* Pictures paired with source code:
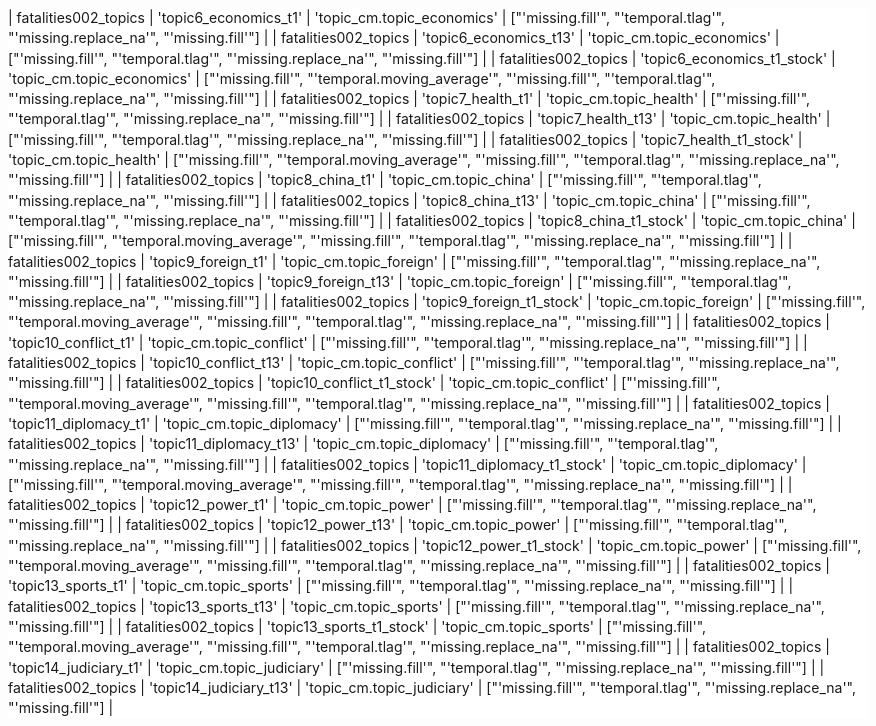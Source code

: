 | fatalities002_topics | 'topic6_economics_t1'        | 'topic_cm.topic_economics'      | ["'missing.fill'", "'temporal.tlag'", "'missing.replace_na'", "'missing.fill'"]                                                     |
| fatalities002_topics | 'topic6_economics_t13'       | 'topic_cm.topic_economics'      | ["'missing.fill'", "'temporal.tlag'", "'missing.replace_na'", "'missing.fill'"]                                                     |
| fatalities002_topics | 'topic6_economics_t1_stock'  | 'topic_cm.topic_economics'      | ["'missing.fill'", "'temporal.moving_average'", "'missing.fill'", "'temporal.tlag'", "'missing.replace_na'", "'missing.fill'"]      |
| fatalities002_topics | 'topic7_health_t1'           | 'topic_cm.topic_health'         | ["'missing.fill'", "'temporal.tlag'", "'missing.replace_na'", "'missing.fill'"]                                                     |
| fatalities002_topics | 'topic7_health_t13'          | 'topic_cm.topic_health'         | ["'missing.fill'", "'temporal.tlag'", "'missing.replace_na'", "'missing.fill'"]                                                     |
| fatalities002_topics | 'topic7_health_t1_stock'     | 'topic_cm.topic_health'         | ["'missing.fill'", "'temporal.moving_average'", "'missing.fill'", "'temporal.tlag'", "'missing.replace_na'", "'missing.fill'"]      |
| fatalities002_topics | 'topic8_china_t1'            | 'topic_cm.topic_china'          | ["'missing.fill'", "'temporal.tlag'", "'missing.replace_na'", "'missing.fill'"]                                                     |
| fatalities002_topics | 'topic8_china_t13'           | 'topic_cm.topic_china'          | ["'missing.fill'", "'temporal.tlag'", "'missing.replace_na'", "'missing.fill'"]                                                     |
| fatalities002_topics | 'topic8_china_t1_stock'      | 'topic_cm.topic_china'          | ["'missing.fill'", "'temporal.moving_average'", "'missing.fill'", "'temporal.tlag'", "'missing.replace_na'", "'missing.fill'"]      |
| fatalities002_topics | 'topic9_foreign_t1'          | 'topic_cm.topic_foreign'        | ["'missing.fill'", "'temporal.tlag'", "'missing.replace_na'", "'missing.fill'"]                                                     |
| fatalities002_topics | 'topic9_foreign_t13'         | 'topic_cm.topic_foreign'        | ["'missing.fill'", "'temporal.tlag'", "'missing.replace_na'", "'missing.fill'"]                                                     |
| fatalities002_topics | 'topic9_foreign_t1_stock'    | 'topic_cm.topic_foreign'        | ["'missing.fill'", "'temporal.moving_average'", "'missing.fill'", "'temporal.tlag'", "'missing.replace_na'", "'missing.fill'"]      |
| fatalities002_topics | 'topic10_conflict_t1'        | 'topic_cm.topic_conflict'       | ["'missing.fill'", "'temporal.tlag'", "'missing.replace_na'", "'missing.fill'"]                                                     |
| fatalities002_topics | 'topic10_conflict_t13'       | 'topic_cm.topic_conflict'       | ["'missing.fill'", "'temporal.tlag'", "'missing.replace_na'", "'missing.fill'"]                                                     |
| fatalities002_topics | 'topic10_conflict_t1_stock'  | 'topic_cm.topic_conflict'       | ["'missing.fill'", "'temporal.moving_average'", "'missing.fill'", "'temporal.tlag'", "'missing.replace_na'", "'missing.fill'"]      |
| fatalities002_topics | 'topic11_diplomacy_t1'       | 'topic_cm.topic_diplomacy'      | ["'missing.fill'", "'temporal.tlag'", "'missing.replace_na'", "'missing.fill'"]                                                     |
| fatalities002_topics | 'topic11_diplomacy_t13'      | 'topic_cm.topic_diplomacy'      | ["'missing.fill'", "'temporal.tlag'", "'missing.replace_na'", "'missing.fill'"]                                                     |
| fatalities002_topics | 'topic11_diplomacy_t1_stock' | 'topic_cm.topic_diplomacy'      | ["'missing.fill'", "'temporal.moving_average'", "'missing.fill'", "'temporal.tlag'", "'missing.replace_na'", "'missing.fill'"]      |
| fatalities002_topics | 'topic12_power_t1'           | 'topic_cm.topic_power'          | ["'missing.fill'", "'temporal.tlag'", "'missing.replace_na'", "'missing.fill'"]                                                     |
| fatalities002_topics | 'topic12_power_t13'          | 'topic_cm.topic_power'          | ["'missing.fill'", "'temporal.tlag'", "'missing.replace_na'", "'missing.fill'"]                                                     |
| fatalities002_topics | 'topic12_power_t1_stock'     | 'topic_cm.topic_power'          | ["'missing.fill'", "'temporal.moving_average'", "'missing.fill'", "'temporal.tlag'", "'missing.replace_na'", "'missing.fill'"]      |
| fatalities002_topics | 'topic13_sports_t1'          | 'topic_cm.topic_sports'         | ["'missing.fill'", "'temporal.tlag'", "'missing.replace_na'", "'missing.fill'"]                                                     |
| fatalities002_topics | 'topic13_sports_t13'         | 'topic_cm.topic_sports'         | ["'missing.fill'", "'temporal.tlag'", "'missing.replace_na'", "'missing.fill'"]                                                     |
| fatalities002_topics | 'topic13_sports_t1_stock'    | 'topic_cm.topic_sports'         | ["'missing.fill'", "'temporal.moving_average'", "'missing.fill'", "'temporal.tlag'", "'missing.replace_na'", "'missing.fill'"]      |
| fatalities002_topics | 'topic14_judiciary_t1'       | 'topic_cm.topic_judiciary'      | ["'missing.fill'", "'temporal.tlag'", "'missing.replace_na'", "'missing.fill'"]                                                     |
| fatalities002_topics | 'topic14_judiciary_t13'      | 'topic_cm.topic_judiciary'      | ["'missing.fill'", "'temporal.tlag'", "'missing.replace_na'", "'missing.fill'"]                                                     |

* Exercise directions: Please return only the lines above, starting at the line that has "fatalities002_topics | 'topic11_diplomacy_t1'" and ending at the line that has "fatalities002_topics | 'topic12_power_t1_stock'", keeping both and leaving each one unchanged.

* Finished exercise:
| fatalities002_topics | 'topic11_diplomacy_t1'       | 'topic_cm.topic_diplomacy'      | ["'missing.fill'", "'temporal.tlag'", "'missing.replace_na'", "'missing.fill'"]                                                     |
| fatalities002_topics | 'topic11_diplomacy_t13'      | 'topic_cm.topic_diplomacy'      | ["'missing.fill'", "'temporal.tlag'", "'missing.replace_na'", "'missing.fill'"]                                                     |
| fatalities002_topics | 'topic11_diplomacy_t1_stock' | 'topic_cm.topic_diplomacy'      | ["'missing.fill'", "'temporal.moving_average'", "'missing.fill'", "'temporal.tlag'", "'missing.replace_na'", "'missing.fill'"]      |
| fatalities002_topics | 'topic12_power_t1'           | 'topic_cm.topic_power'          | ["'missing.fill'", "'temporal.tlag'", "'missing.replace_na'", "'missing.fill'"]                                                     |
| fatalities002_topics | 'topic12_power_t13'          | 'topic_cm.topic_power'          | ["'missing.fill'", "'temporal.tlag'", "'missing.replace_na'", "'missing.fill'"]                                                     |
| fatalities002_topics | 'topic12_power_t1_stock'     | 'topic_cm.topic_power'          | ["'missing.fill'", "'temporal.moving_average'", "'missing.fill'", "'temporal.tlag'", "'missing.replace_na'", "'missing.fill'"]      |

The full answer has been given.